[Dataset entries]
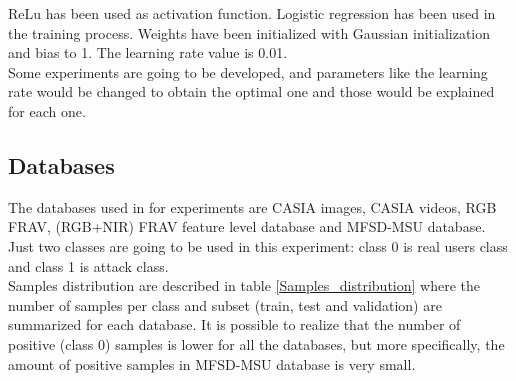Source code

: ReLu has been used as activation function. Logistic regression has been used in the training process. Weights have been initialized with Gaussian initialization and bias to 1. The learning rate value is 0.01.\\

Some experiments are going to be developed, and parameters like the learning rate would be changed to obtain the optimal one and those would be explained for each one.\\

\subsection{Databases} \label{subssec:ejec1_database}
The databases used in for experiments are CASIA images, CASIA videos, RGB FRAV, (RGB+NIR) FRAV feature level database and MFSD-MSU database. Just two classes are going to be used in this experiment: class 0 is real users class and class 1 is attack class.\\

Samples distribution are described in table \ref{Samples_distribution} where the number of samples per class and  subset (train, test and validation) are summarized for each database. It is possible to realize that the number of positive (class 0) samples is lower for all the databases, but more specifically, the amount of positive samples in MFSD-MSU database is very small.\\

• **Task to complete**
Repeat the entries above exactly as written, but not their pictures.

• **Result of the task**
Source code

: ReLu has been used as activation function. Logistic regression has been used in the training process. Weights have been initialized with Gaussian initialization and bias to 1. The learning rate value is 0.01.\\

Some experiments are going to be developed, and parameters like the learning rate would be changed to obtain the optimal one and those would be explained for each one.\\

\subsection{Databases} \label{subssec:ejec1_database}
The databases used in for experiments are CASIA images, CASIA videos, RGB FRAV, (RGB+NIR) FRAV feature level database and MFSD-MSU database. Just two classes are going to be used in this experiment: class 0 is real users class and class 1 is attack class.\\

Samples distribution are described in table \ref{Samples_distribution} where the number of samples per class and  subset (train, test and validation) are summarized for each database. It is possible to realize that the number of positive (class 0) samples is lower for all the databases, but more specifically, the amount of positive samples in MFSD-MSU database is very small.\\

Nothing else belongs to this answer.